+++ SUPPLIED RECORDS
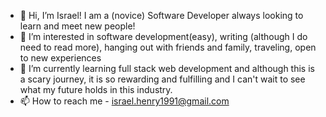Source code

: - 👋 Hi, I’m Israel! I am a (novice) Software Developer always looking to learn and meet new people!
- 👀 I’m interested in software development(easy), writing (although I do need to read more), hanging out with friends and family, traveling, open to new experiences
- 🌱 I’m currently learning full stack web development and although this is a scary journey, it is so rewarding and fulfilling and I can't wait to see what my future holds in this industry.
- 📫 How to reach me - israel.henry1991@gmail.com
  

<!---
ihenry1987/ihenry1987 is a ✨ special ✨ repository because its `README.md` (this file) appears on your GitHub profile.
You can click the Preview link to take a look at your changes.
--->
++++++
_WHAT YOU NEED TO DO_
Look over the records. Copy the lines that include the word "although".

_TASK RESULT_
- 👀 I’m interested in software development(easy), writing (although I do need to read more), hanging out with friends and family, traveling, open to new experiences
- 🌱 I’m currently learning full stack web development and although this is a scary journey, it is so rewarding and fulfilling and I can't wait to see what my future holds in this industry.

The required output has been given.